Almodóvar refers directly to the history of painting in several works, including Homage to Zurbarán, To Morandi, and Menina. This last photo features—on a chartreuse-colored tabletop and against a turquoise background—a single, bottom-heavy vase that echoes the hooped skirts worn by the princess and her attendants in Diego Velázquez’s masterpiece Las Meninas (1656) and that holds a chrysanthemum whose wilted yellow blossom evokes the princess’s blonde hair. The objects in all the photographs, in fact, suggest characters of sorts. The clunky red cup that barely contains a bunch of decaying flowers in Untitled I reads as an unruly misfit, particularly when compared with the rather aristocratic-seeming red bulbous vessel sporting a fresh, proud flower in Red Vase with Pink Chrysanthemum. The weighty cut-crystal vase and the curvaceous blown-glass piece that stand against a backdrop of vertical stripes in Multiple Background 2 suggest an odd couple in a theatrical production, while the six variously shaped glass vases in A Chorus Line evoke an especially ragtag version of the titular type of dance ensemble.
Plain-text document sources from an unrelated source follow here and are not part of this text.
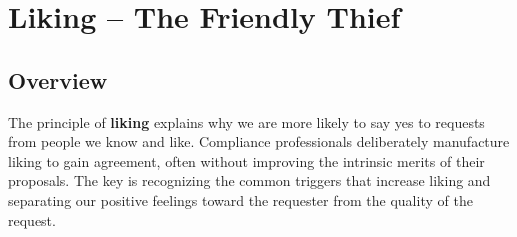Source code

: \section{Liking – The Friendly Thief}

\subsection*{Overview}
The principle of \textbf{liking} explains why we are more likely to say yes to requests from people we know and like. Compliance professionals deliberately manufacture liking to gain agreement, often without improving the intrinsic merits of their proposals. The key is recognizing the common triggers that increase liking and separating our positive feelings toward the requester from the quality of the request.

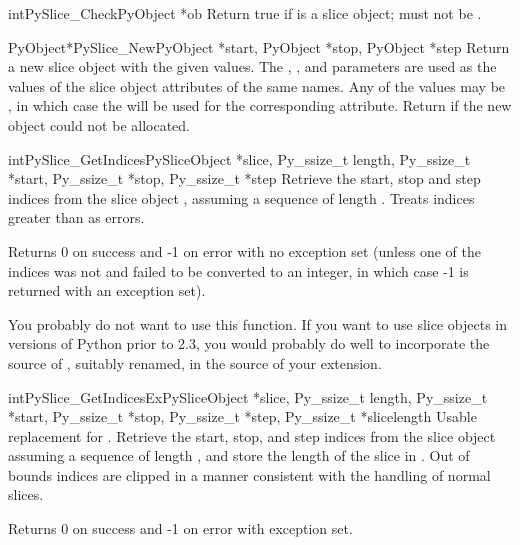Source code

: \begin{cfuncdesc}{int}{PySlice_Check}{PyObject *ob}
  Return true if  is a slice object;  must not be
  \NULL{}.
\end{cfuncdesc}

\begin{cfuncdesc}{PyObject*}{PySlice_New}{PyObject *start, PyObject *stop,
                                          PyObject *step}
  Return a new slice object with the given values.  The ,
  , and  parameters are used as the values of the
  slice object attributes of the same names.  Any of the values may be
  \NULL{}, in which case the  will be used for the
  corresponding attribute.  Return \NULL{} if the new object could
  not be allocated.
\end{cfuncdesc}

\begin{cfuncdesc}{int}{PySlice_GetIndices}{PySliceObject *slice, Py_ssize_t length,
                                           Py_ssize_t *start, Py_ssize_t *stop, Py_ssize_t *step}
Retrieve the start, stop and step indices from the slice object
, assuming a sequence of length . Treats
indices greater than  as errors.

Returns 0 on success and -1 on error with no exception set (unless one
of the indices was not  and failed to be converted to
an integer, in which case -1 is returned with an exception set).

You probably do not want to use this function.  If you want to use
slice objects in versions of Python prior to 2.3, you would probably
do well to incorporate the source of ,
suitably renamed, in the source of your extension.
\end{cfuncdesc}

\begin{cfuncdesc}{int}{PySlice_GetIndicesEx}{PySliceObject *slice, Py_ssize_t length,
                                             Py_ssize_t *start, Py_ssize_t *stop, Py_ssize_t *step,
                                             Py_ssize_t *slicelength}
Usable replacement for .  Retrieve the
start, stop, and step indices from the slice object 
assuming a sequence of length , and store the length of
the slice in .  Out of bounds indices are clipped in
a manner consistent with the handling of normal slices.

Returns 0 on success and -1 on error with exception set.

\end{cfuncdesc}


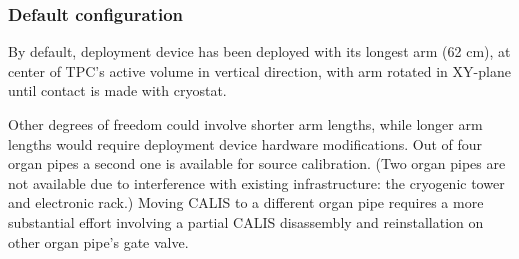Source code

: 
\subsubsection{Default configuration}
By default, deployment device has been deployed with its longest arm (62 cm), at center of TPC's active volume in vertical direction, with arm rotated in XY-plane until contact is made with cryostat. 

Other degrees of freedom could involve shorter arm lengths, while longer arm lengths would require deployment device hardware modifications. Out of four organ pipes a second one is available for source calibration. (Two organ pipes are not available due to interference with existing infrastructure: the cryogenic tower and electronic rack.) Moving CALIS to a different organ pipe requires a more substantial effort involving a partial CALIS disassembly and reinstallation on other organ pipe's gate valve.

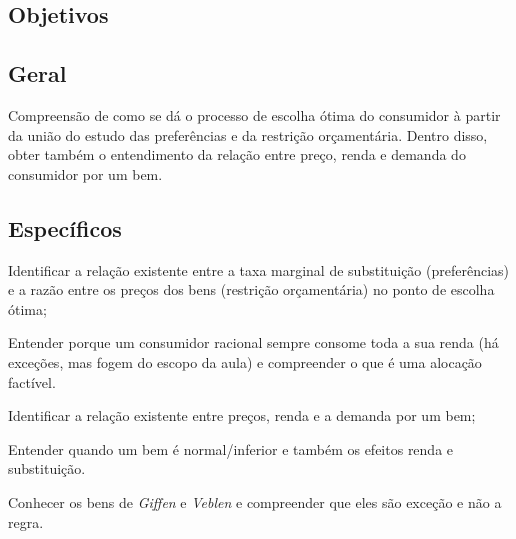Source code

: \documentclass[
	article,			%
	12pt,				%
	twoside,			%
	a4paper,			%
	section=TITLE,		%
	english,			%
	brazil,				%
	sumario=tradicional
]{abntex2-modelo-plano-de-aula}
\begin{document}

\frenchspacing 



\imprimirletterUFSC





\textual
\pagestyle{notasUFSC}



\begin{snugshade}
	\section{\textbf{Objetivos}} %
\end{snugshade}

\subsection{Geral} %

Compreensão de como se dá o processo de escolha ótima do consumidor à partir da união do estudo das preferências e da restrição orçamentária. Dentro disso, obter também o entendimento da relação entre preço, renda e demanda do consumidor por um bem.

\subsection{Específicos} %

\begin{outline}
	
	\1 Identificar a relação existente entre a taxa marginal de substituição (preferências) e a razão entre os preços dos bens (restrição orçamentária) no ponto de escolha ótima;
	
	\2 Entender porque um consumidor racional sempre consome toda a sua renda (há exceções, mas fogem do escopo da aula) e compreender o que é uma alocação factível.
	
	\1 Identificar a relação existente entre preços, renda e a demanda por um bem;
	
	\2 Entender quando um bem é normal/inferior e também os efeitos renda e substituição.
	
	\2 Conhecer os bens de \textit{Giffen} e \textit{Veblen} e compreender que eles são exceção e não a regra.

\end{outline}%
\end{document}
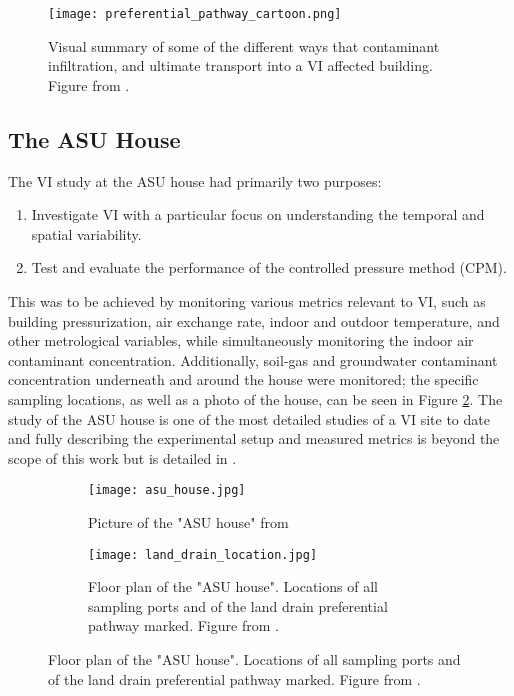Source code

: \begin{figure}[htb!]
  \centering
  \texttt{[image: preferential\_pathway\_cartoon.png]}
  \caption{Visual summary of some of the different ways that contaminant infiltration, and ultimate transport into a VI affected building. Figure from \citeauthor{mchugh_evidence_2017}\cite{mchugh_evidence_2017}.}
  \label{fig:preferential_pathway_cartoon}
\end{figure}

\subsection{The ASU House}

The VI study at the ASU house had primarily two purposes:
\begin{enumerate}
  \item Investigate VI with a particular focus on understanding the temporal and spatial variability.
  \item Test and evaluate the performance of the controlled pressure method (CPM).
\end{enumerate}\par

This was to be achieved by monitoring various metrics relevant to VI, such as building pressurization, air exchange rate, indoor and outdoor temperature, and other metrological variables, while simultaneously monitoring the indoor air contaminant concentration.
Additionally, soil-gas and groundwater contaminant concentration underneath and around the house were monitored; the specific sampling locations, as well as a photo of the house, can be seen in Figure \ref{fig:asu_house}.
The study of the ASU house is one of the most detailed studies of a VI site to date and fully describing the experimental setup and measured metrics is beyond the scope of this work but is detailed in \citeauthor{holton_temporal_2013}\cite{holton_temporal_2013}.\par

\begin{figure}[htb!]
  \centering
  \begin{subfigure}[t]{0.45\textwidth}
    \texttt{[image: asu\_house.jpg]}
    \caption{Picture of the "ASU house" from \citeauthor{holton_temporal_2013}\cite{holton_temporal_2013}}
    \label{fig:asu_house}
  \end{subfigure}
  \begin{subfigure}[t]{0.50\textwidth}
    \centering
    \texttt{[image: land\_drain\_location.jpg]}
    \caption{Floor plan of the "ASU house". Locations of all sampling ports and of the land drain preferential pathway marked. Figure from \citeauthor{guo_identification_2015}\cite{guo_identification_2015}.}
    \label{fig:land_drain_location}
  \end{subfigure}
\end{figure}

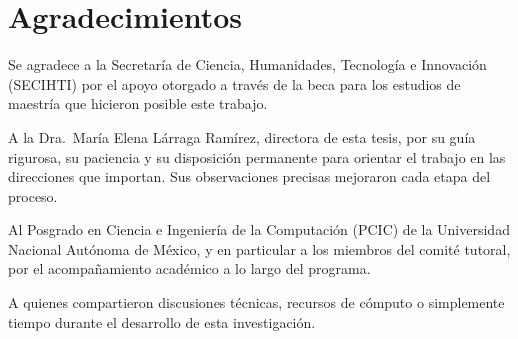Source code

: \chapter*{Agradecimientos}

Se agradece a la Secretaría de Ciencia, Humanidades, Tecnología e Innovación (SECIHTI) por el apoyo otorgado a través de la beca para los estudios de maestría que hicieron posible este trabajo.

A la Dra.\ María Elena Lárraga Ramírez, directora de esta tesis, por su guía rigurosa, su paciencia y su disposición permanente para orientar el trabajo en las direcciones que importan. Sus observaciones precisas mejoraron cada etapa del proceso.

Al Posgrado en Ciencia e Ingeniería de la Computación (PCIC) de la Universidad Nacional Autónoma de México, y en particular a los miembros del comité tutoral, por el acompañamiento académico a lo largo del programa.

A quienes compartieron discusiones técnicas, recursos de cómputo o simplemente tiempo durante el desarrollo de esta investigación.

\cleardoublepage
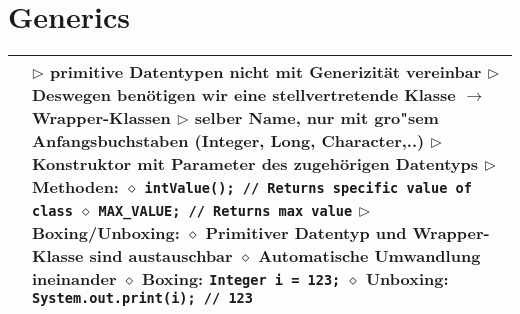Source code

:\pagebreak

\section{Generics}
	\begin{longtable}{ | p{} p{} | }
	\hline
	\makecell[l]{Wrapper-Klassen} & \makecell[l]{
	$\triangleright$ primitive Datentypen nicht mit Generizität vereinbar \\
	$\triangleright$ Deswegen benötigen wir eine stellvertretende Klasse $\rightarrow$ Wrapper-Klassen \\
	$\triangleright$ selber Name, nur mit gro"sem Anfangsbuchstaben (Integer, Long, Character,..) \\
	$\triangleright$ Konstruktor mit Parameter des zugehörigen Datentyps \\
	$\triangleright$ Methoden: \\
	\hspace{0.4cm} $\diamond$ \texttt{intValue(); // Returns specific value of class} \\
	\hspace{0.4cm} $\diamond$ \texttt{MAX\_VALUE; // Returns max value} \\
	$\triangleright$ Boxing/Unboxing: \\
	\hspace{0.4cm} $\diamond$ Primitiver Datentyp und Wrapper-Klasse sind austauschbar \\
	\hspace{0.4cm} $\diamond$ Automatische Umwandlung ineinander \\
	\hspace{0.4cm} $\diamond$ Boxing: \texttt{Integer i = 123;} \\
	\hspace{0.4cm} $\diamond$ Unboxing: \texttt{System.out.print(i); // 123} } \\ \hline
	

\end{longtable}
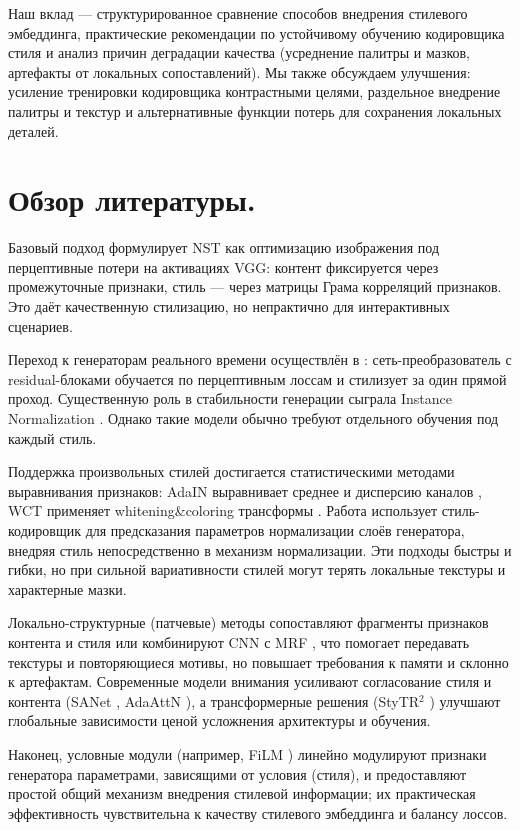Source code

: \documentclass{article}
\begin{document}
Наш вклад — структурированное сравнение способов внедрения стилевого эмбеддинга, практические рекомендации по устойчивому обучению кодировщика стиля и анализ причин деградации качества (усреднение палитры и мазков, артефакты от локальных сопоставлений). Мы также обсуждаем улучшения: усиление тренировки кодировщика контрастными целями, раздельное внедрение палитры и текстур и альтернативные функции потерь для сохранения локальных деталей.

\medskip
\section{Обзор литературы.}
Базовый подход \citet{gatys2015} формулирует NST как оптимизацию изображения под перцептивные потери на активациях VGG: контент фиксируется через промежуточные признаки, стиль — через матрицы Грама корреляций признаков. Это даёт качественную стилизацию, но непрактично для интерактивных сценариев.

Переход к генераторам реального времени осуществлён в \citet{johnson2016}: сеть-преобразователь с residual-блоками обучается по перцептивным лоссам и стилизует за один прямой проход. Существенную роль в стабильности генерации сыграла Instance Normalization \citep{ulyanov2016instnorm}. Однако такие модели обычно требуют отдельного обучения под каждый стиль.

Поддержка произвольных стилей достигается статистическими методами выравнивания признаков: AdaIN выравнивает среднее и дисперсию каналов \citep{huang2017adain}, WCT применяет whitening\&coloring трансформы \citep{li2017wct}. Работа \citet{ghiasi2017magentanet} использует стиль-кодировщик для предсказания параметров нормализации слоёв генератора, внедряя стиль непосредственно в механизм нормализации. Эти подходы быстры и гибки, но при сильной вариативности стилей могут терять локальные текстуры и характерные мазки.

Локально-структурные (патчевые) методы сопоставляют фрагменты признаков контента и стиля \citep{chen2016fastpatch} или комбинируют CNN с MRF \citep{li2016cnnmrf}, что помогает передавать текстуры и повторяющиеся мотивы, но повышает требования к памяти и склонно к артефактам. Современные модели внимания усиливают согласование стиля и контента (SANet \citep{li2019sanet}, AdaAttN \citep{he2019adaattn}), а трансформерные решения (StyTR$^2$ \citep{xia2022stytr}) улучшают глобальные зависимости ценой усложнения архитектуры и обучения.

Наконец, условные модули (например, FiLM \citep{perez2018film}) линейно модулируют признаки генератора параметрами, зависящими от условия (стиля), и предоставляют простой общий механизм внедрения стилевой информации; их практическая эффективность чувствительна к качеству стилевого эмбеддинга и балансу лоссов.
\end{document}
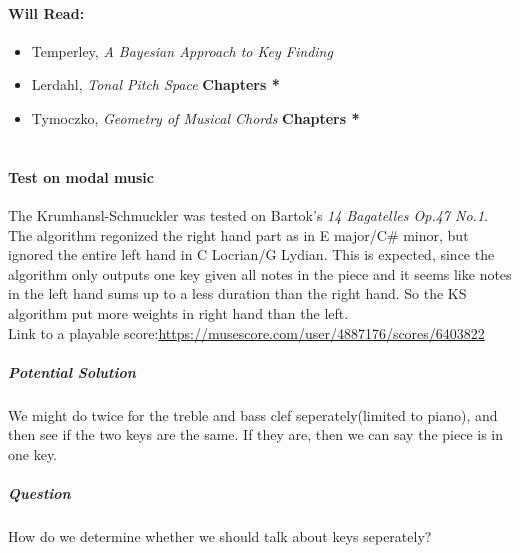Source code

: \documentclass[12pt]{report}
\begin{document}
\paragraph*{Will Read:}
\begin{itemize}
    \item Temperley, \emph{A Bayesian Approach to Key Finding}
    \item Lerdahl, \emph{Tonal Pitch Space} \textbf{Chapters *}
    \item Tymoczko, \emph{Geometry of Musical Chords} \textbf{Chapters *} 
\end{itemize}

\section*{}
\paragraph*{Test on modal music}
The Krumhansl-Schmuckler was tested on Bartok's \emph{14 Bagatelles Op.47 No.1}. The
algorithm regonized the right hand part as in E major/C\# minor, but ignored
the entire left hand in C Locrian/G Lydian. This is expected, since
the algorithm only outputs one key given all notes in the piece and 
it seems like notes in the left hand sums up to a less duration than
the right hand. So the KS algorithm put more weights in right hand than the
left. 
\\Link to a playable score:\url{https://musescore.com/user/4887176/scores/6403822}
\subparagraph*{Potential Solution}
We might do twice for the treble and bass clef seperately(limited to piano),
and then see if the two keys are the same. If they are, then we can say the
piece is in one key. 
\subparagraph*{Question}
How do we determine whether we should talk about keys seperately?
\end{document}
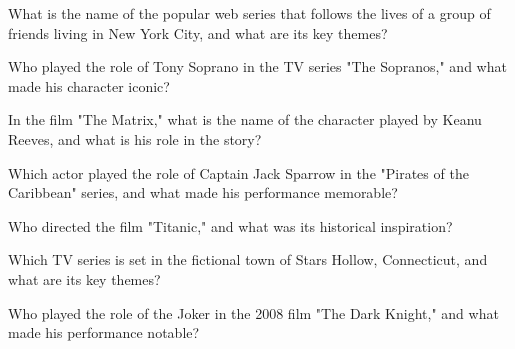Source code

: \documentclass[12pt,a4paper]{book}
\begin{document}
\begin{enhancedmcq}[Question 7]{What is the name of the popular web series that follows the lives of a group of friends living in New York City, and what are its key themes?}
\end{enhancedmcq}

\begin{enhancedmcq}[Question 8]{Who played the role of Tony Soprano in the TV series "The Sopranos," and what made his character iconic?}
\end{enhancedmcq}

\begin{enhancedmcq}[Question 9]{In the film "The Matrix," what is the name of the character played by Keanu Reeves, and what is his role in the story?}
\end{enhancedmcq}

\begin{enhancedmcq}[Question 10]{Which actor played the role of Captain Jack Sparrow in the "Pirates of the Caribbean" series, and what made his performance memorable?}
\end{enhancedmcq}

\begin{enhancedmcq}[Question 11]{Who directed the film "Titanic," and what was its historical inspiration?}
\end{enhancedmcq}

\begin{enhancedmcq}[Question 12]{Which TV series is set in the fictional town of Stars Hollow, Connecticut, and what are its key themes?}
\end{enhancedmcq}

\begin{enhancedmcq}[Question 13]{Who played the role of the Joker in the 2008 film "The Dark Knight," and what made his performance notable?}
\end{enhancedmcq}
\end{document}
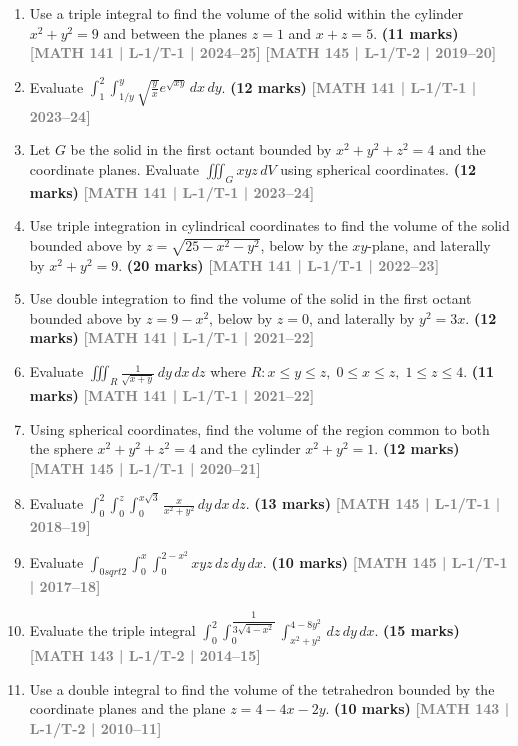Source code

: \documentclass[12pt,a3paper]{article}
\newcommand{\yr}[1]{\hfill\textcolor{gray}{\small\textbf{[#1]}}}
\newcommand{\mk}[1]{\textcolor{orange!70!black}{\small\textbf{(#1 marks)}}}
\begin{document}
\begin{enumerate}

\item Use a triple integral to find the volume of the solid within the cylinder $x^{2}+y^{2}=9$ and between the planes $z=1$ and $x+z=5$. 
\mk{11} \yr{MATH 141 | L-1/T-1 | 2024--25} \yr{MATH 145 | L-1/T-2 | 2019--20}
  
\item Evaluate $\displaystyle\int_{1}^{2}\int_{1/y}^{y}\sqrt{\frac{y}{x}}e^{\sqrt{xy}}\,dx\,dy$.
\mk{12} \yr{MATH 141 | L-1/T-1 | 2023--24}

\item Let $G$ be the solid in the first octant bounded by $x^{2}+y^{2}+z^{2}=4$ and the coordinate planes. Evaluate $\displaystyle\iiint_{G}xyz\,dV$ using spherical coordinates.
\mk{12} \yr{MATH 141 | L-1/T-1 | 2023--24}

\item Use triple integration in cylindrical coordinates to find the volume of the solid bounded above by $z=\sqrt{25-x^{2}-y^{2}}$, below by the $xy$-plane, and laterally by $x^{2}+y^{2}=9$.
\mk{20} \yr{MATH 141 | L-1/T-1 | 2022--23}

\item Use double integration to find the volume of the solid in the first octant bounded above by $z=9-x^{2}$, below by $z=0$, and laterally by $y^{2}=3x$.
\mk{12} \yr{MATH 141 | L-1/T-1 | 2021--22}

\item Evaluate $\displaystyle\iiint_{R}\frac{1}{\sqrt{x+y}}\,dy\,dx\,dz$ where $R: x\le y\le z,\;0\le x\le z,\;1\le z\le 4$.
\mk{11} \yr{MATH 141 | L-1/T-1 | 2021--22}

\item Using spherical coordinates, find the volume of the region common to both the sphere $x^{2}+y^{2}+z^{2}=4$ and the cylinder $x^{2}+y^{2}=1$.
\mk{12} \yr{MATH 145 | L-1/T-1 | 2020--21}

\item Evaluate $\displaystyle\int_{0}^{2}\int_{0}^{z}\int_{0}^{x\sqrt{3}}\frac{x}{x^{2}+y^{2}}\,dy\,dx\,dz$.
\mk{13} \yr{MATH 145 | L-1/T-1 | 2018--19}

\item Evaluate $\displaystyle\int_{0sqrt{2}}\int_{0}^{x}\int_{0}^{2-x^{2}}xyz\,dz\,dy\,dx$.
\mk{10} \yr{MATH 145 | L-1/T-1 | 2017--18}

\item Evaluate the triple integral $\displaystyle\int_{0}^{2}\int_{0}^{\dfrac{1}{3\sqrt{4-x^{2}}}}\int_{x^{2}+y^{2}}^{4-8y^{2}}\,dz\,dy\,dx$.
\mk{15} \yr{MATH 143 | L-1/T-2 | 2014--15}

\item Use a double integral to find the volume of the tetrahedron bounded by the coordinate planes and the plane $z=4-4x-2y$.
\mk{10} \yr{MATH 143 | L-1/T-2 | 2010--11}

\end{enumerate}
\end{document}
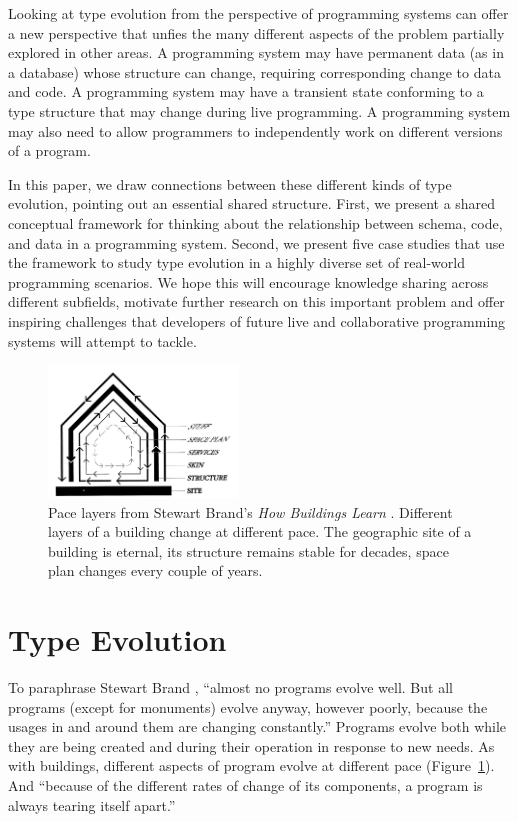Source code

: \documentclass[english,submission]{programming}
\begin{document}
Looking at type evolution from the perspective of programming systems can offer a new perspective that
unfies the many different aspects of the problem partially explored in other areas. A programming
system may have permanent data (as in a database) whose structure can change, requiring
corresponding change to data and code. A programming system may have a transient state conforming
to a type structure that may change during live programming. A programming system may also need
to allow programmers to independently work on different versions of a program.

In this paper, we draw connections between these different kinds of type evolution, pointing out
an essential shared structure. First, we present a shared conceptual
framework for thinking about the relationship between schema, code, and data in a programming
system. Second, we present five case studies that use the framework to study type evolution in a
highly diverse set of real-world programming scenarios. We hope this will encourage knowledge
sharing across different subfields, motivate further research on this important problem and
offer inspiring challenges that developers of future live and collaborative programming systems
will attempt to tackle.

\begin{figure}[t]
\centering
\vspace{-1em}
\includegraphics[width=0.45\textwidth]{figures/layers.png}
\caption{Pace layers from Stewart Brand's \emph{How Buildings Learn} \cite{Brand95}.
  Different layers of a building change at different pace. The geographic
  site of a building is eternal, its structure remains stable for decades, space plan
  changes every couple of years.}
\label{fig:layers}
\end{figure}


\section{Type Evolution}
To paraphrase Stewart Brand \cite{Brand95}, ``almost no programs evolve well. But all programs
(except for monuments) evolve anyway, however poorly, because the usages in and around them are
changing constantly.'' Programs evolve both while they are being created and during their operation
in response to new needs. As with buildings, different aspects of program evolve at different pace
(Figure~\ref{fig:layers}). And ``because of the different rates of change of its components,
a program is always tearing itself apart.''
\end{document}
Almodóvar shot the photographs in his home using only natural light and, as the show’s title suggests, waited until the moment when it was exactly right. This process no doubt required a great deal of time and patience, and speaks to skills he has honed over his decades as a filmmaker. Further underscoring the still lifes’ relationship to his filmmaking, Almodóvar exhibited several photos he took on set for his latest movie, Pain and Glory, which opens in the United States on October 2 and concerns an aging film director, played by Antonio Banderas, who briefly reunites with a lover of his youth. It is an intimate, semiautobiographical story filled with visual wit. Almodóvar offered something similar in “Waiting for the Light,” using objects from his home to create compelling dramas of light, color, and form that hint at various aspects of life, from absurdity to melancholy to inspiration.